Often, it is impossible to correctly classify $0$’s and $1$’s perfectly with a hyperplane, and we will make some mistakes. However, occasionally, we can find a hyperplane that separates them perfectly. This is called complete separation.
Complete separation does not play well with logistic regression. This is a widely known fact to practitioners. When there is complete separation, logistic regression gives extreme coefficient estimate and estimated standard error, which pretty much renders meaningful statistical inference impossible.
A typical R output and its error messages
Typically, this is what you would see in R if there is complete separation. Let’s create some fake data points.
x <- c(-1,-2,-3,1,2,3)
y <- as.factor(c(1,1,1,0,0,0))
df <- data.frame(x, y)
model <- glm(y ~ x + 0, data = df, family = "binomial")
R would give you the following result and warning
Warning message:
glm.fit: fitted probabilities numerically 0 or 1 occurred
If you choose to ignore the warning and proceed to see the summary anyway,
> summary(model)
Call:
glm(formula = y ~ x + 0, family = "binomial", data = df)
Deviance Residuals:
1 2 3 4 5 6
1.253e-05 2.110e-08 2.110e-08 -1.253e-05 -2.110e-08 -2.110e-08
Coefficients:
Estimate Std.
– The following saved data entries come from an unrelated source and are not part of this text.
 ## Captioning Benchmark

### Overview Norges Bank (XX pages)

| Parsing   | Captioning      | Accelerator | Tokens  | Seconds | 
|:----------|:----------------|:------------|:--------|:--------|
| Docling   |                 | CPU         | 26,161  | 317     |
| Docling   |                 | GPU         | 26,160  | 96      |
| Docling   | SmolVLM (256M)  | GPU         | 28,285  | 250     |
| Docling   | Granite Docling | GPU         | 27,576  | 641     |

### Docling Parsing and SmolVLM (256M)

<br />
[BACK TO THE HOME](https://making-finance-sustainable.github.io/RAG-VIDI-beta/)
Error z value Pr(>|z|)
x -23.27 48418.86 0 1
(Dispersion parameter for binomial family taken to be 1)
Null deviance: 8.3178e+00 on 6 degrees of freedom
Residual deviance: 3.1384e-10 on 5 degrees of freedom
AIC: 2
Number of Fisher Scoring iterations: 24
The first thing that should pop out is the estimated s.e. being 48418.85, which is quite big. A big estimated s.e. leads to a strange looking Z-value and p-value, too.
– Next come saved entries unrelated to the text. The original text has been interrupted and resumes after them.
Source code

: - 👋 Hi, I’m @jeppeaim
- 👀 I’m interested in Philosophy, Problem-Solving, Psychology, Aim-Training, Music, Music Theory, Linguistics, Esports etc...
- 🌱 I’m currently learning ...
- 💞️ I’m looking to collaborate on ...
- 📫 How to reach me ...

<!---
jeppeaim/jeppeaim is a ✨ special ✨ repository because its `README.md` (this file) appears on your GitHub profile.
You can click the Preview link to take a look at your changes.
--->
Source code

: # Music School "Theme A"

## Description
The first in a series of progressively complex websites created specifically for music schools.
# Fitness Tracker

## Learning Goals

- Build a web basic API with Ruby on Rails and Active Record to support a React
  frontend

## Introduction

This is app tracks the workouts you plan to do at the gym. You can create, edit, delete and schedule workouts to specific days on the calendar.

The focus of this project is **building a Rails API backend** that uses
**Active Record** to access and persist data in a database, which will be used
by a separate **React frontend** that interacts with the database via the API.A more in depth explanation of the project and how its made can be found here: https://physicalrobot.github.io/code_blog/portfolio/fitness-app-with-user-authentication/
If you know what “deviance” or “AIC” means, you would notice something else that is strange. For example, we know that $\text{AIC} = -2\ell + 2p$ where $\ell$ is the log-likelihood, and $p$ is the number of parameters. Here, $\text{AIC} = 2$, and we know that $p = 1$. Solving for $\ell$, we get that $\ell = 0$. This means that the likelihood of the model is $1$, which is extremely huge. You can also use logLik(model) to find the log-likelihood of a model object.
> logLik(model)
'log Lik.' -1.569194e-10 (df=1)
Why huge log-likelihood?
Recall that logistic regression is essentially a GLM where $y_i$’s are Bernoulli random variables such that
\[\mathbb{P} \{ y_i = 1\} = p_i = \frac{1}{1 + e^{-x_i \beta}}\]MLE seeks to maximize
\[\ell \left(\beta; y_1, \cdots, y_n\right) = \sum_{i:y_i = 1}\ln \frac{1}{1 + e^{-x_i \beta}} + \sum_{i:y_i = 0}\ln \frac{1}{1 + e^{x_i \beta}}\]with respect to $\beta$.
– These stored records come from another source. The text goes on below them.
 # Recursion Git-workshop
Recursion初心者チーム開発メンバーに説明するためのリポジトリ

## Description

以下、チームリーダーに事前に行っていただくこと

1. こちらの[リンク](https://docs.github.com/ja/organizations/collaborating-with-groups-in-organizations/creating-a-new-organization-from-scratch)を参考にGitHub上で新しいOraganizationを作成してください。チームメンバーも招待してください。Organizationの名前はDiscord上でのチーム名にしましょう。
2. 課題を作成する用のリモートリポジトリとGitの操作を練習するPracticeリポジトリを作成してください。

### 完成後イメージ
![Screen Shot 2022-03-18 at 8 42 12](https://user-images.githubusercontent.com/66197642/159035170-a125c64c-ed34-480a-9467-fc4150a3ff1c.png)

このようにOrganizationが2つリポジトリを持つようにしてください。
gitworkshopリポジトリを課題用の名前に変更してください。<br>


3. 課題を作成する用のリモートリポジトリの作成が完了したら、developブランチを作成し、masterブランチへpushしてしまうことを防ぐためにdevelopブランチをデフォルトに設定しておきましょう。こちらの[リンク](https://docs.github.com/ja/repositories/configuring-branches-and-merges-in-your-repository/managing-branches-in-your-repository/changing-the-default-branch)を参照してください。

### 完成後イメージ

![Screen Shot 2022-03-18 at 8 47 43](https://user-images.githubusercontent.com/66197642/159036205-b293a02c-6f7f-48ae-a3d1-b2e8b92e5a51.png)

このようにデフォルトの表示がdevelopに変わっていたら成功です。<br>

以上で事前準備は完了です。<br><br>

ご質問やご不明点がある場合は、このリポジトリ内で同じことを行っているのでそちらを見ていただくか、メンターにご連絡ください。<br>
Mathematically, if there exists some $\beta$ such that
- $x_i \beta > 0$ for all $i$ such that $y_i = 1$, and
- $x_i \beta < 0$ for all $i$ such that $y_i = 0$,
then the hyperplane defined by $\beta$ completely separate $y_i$’s.
A key observation is that if $\beta$ completely separate $y_i$’s, then making $\beta$ arbitrarily larger still completely separates $y_i$’s (since the two inequalities still hold). As a result, if we let $\beta \to \infty$, both terms (which are logarithms of estimated probabilities) in the log-likelihood $\ell$ will go to zero.
This explains why the log-likelihood $\ell$ is close to zero and $\hat{\beta}$ is big as well when there is complete separation, as well as the error message “fitted probabilities numerically 0 or 1 occurred “.
Why huge standard error?
The standard error comes from the Hessian matrix $\mathbf{H}$ of the log-likelihood $\ell$. To be specific, the standard error of $\hat{\beta}_i$ is the $i$-th diagonal entry of $[-\mathbf{H}]^{-1}$. It can be shown that the Hessian matrix of $\ell$ is
\[\mathbf{H} = -\sum_{i=1}^n \mathbf{x}_i \mathbf{x}_i^T \hat{p}_i (1 - \hat{p}_i)\]where $\hat{p}_i$ is the predicted probability on the $i$-th observation. That is,
\[\hat{p}_i = \frac{1}{1 + e^{-\mathbf{x}_i^T \hat{\beta}}}\]Thus, to explain the huge standard error, we can show that
\[\left[ -\mathbf{H}\right]^{-1}_{ii} \ge \frac{1}{\left[- \mathbf{H}\right]_{ii}}\]and $\left[-\mathbf{H}\right]_{ii}$ is small when there is complete separation.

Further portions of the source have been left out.